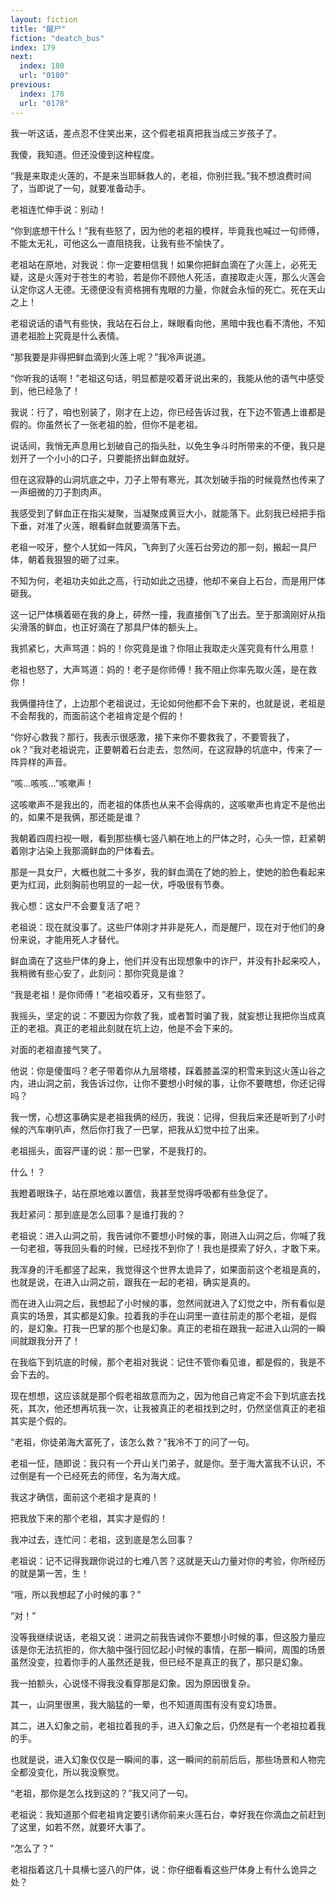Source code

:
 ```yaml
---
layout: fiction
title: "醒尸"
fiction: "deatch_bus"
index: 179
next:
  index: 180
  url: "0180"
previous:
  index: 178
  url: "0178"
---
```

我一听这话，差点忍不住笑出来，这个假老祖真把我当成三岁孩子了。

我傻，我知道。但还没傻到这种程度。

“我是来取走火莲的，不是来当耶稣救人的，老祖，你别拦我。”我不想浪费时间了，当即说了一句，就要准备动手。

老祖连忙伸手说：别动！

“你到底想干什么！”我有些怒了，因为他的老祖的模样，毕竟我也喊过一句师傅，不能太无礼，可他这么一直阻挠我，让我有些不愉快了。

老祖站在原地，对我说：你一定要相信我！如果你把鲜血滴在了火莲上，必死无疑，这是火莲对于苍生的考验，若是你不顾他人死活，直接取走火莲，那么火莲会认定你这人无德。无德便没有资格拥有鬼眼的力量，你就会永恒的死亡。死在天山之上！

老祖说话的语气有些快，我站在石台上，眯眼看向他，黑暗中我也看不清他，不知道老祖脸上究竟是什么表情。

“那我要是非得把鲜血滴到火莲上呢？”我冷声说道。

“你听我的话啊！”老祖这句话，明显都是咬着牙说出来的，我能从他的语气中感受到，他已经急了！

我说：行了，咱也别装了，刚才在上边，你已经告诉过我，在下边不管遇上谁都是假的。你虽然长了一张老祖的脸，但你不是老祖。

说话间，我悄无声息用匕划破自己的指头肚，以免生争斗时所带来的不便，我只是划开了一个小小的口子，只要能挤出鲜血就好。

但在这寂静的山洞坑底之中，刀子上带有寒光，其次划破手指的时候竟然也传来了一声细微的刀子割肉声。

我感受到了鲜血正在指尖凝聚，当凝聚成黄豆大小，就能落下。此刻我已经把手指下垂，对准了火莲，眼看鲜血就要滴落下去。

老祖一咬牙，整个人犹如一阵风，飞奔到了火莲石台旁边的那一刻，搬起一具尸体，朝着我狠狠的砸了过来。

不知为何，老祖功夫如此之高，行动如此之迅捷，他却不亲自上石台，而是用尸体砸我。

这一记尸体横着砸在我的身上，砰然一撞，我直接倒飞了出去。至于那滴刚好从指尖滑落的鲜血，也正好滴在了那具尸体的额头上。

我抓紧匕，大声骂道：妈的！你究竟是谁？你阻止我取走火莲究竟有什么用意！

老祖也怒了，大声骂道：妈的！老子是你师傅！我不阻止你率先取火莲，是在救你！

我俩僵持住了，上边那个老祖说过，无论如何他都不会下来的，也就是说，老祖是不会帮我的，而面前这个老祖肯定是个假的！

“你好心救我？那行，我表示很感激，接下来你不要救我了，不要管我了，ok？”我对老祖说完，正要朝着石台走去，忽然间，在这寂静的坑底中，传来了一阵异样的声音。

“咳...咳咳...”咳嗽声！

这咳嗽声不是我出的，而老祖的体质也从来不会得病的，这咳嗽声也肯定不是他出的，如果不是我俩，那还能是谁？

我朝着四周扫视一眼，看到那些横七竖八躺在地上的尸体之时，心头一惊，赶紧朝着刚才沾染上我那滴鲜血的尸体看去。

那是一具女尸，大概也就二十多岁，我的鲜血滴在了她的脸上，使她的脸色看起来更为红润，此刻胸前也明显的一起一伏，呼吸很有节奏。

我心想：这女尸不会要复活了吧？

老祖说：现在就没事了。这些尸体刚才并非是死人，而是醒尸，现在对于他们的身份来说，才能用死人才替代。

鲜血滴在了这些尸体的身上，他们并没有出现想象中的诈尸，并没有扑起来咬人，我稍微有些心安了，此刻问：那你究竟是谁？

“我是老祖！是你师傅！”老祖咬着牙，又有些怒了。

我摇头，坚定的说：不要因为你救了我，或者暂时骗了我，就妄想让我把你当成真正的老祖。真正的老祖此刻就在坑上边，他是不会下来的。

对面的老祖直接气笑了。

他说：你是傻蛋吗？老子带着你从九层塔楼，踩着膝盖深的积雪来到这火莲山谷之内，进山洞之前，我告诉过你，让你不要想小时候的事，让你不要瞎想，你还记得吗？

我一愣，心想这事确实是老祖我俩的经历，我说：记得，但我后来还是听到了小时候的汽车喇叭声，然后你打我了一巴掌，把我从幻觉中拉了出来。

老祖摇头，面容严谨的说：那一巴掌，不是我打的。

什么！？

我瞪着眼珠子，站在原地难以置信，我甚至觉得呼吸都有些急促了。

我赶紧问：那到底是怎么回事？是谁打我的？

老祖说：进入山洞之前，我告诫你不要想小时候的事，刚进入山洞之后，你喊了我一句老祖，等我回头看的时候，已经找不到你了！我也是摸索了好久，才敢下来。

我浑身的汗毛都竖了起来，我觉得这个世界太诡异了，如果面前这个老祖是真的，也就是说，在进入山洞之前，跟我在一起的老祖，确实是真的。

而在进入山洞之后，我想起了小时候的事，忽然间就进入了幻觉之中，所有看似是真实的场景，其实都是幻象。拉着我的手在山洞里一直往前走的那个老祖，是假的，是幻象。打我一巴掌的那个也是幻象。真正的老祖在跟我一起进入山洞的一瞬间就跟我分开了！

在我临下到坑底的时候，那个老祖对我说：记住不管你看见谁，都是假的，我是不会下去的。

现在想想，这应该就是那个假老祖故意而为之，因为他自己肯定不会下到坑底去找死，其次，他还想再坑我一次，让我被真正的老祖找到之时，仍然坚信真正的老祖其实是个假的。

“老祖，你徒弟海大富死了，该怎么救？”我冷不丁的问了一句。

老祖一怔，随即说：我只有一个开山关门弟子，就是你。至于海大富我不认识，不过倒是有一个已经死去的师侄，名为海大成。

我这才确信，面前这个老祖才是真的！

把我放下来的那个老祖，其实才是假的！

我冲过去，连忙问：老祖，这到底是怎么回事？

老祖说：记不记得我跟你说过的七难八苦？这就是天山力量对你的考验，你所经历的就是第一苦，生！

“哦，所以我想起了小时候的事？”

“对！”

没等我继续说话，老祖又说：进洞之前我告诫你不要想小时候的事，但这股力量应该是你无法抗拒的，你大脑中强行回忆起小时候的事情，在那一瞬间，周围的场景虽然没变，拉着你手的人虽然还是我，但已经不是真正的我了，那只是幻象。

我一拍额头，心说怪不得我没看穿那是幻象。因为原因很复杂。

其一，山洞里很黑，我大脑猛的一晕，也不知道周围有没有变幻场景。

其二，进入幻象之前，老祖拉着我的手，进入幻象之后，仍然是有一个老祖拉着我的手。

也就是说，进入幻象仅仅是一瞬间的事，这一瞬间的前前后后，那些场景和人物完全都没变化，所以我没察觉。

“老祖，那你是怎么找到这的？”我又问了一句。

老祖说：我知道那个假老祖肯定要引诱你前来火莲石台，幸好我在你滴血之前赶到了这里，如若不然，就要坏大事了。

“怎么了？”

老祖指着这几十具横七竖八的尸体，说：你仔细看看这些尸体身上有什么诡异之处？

::::::::

TASK ITEM: Counting only lines that hold the word "大声骂道", say how many there are in the listing above and add nothing.

EXERCISE RESPONSE: 2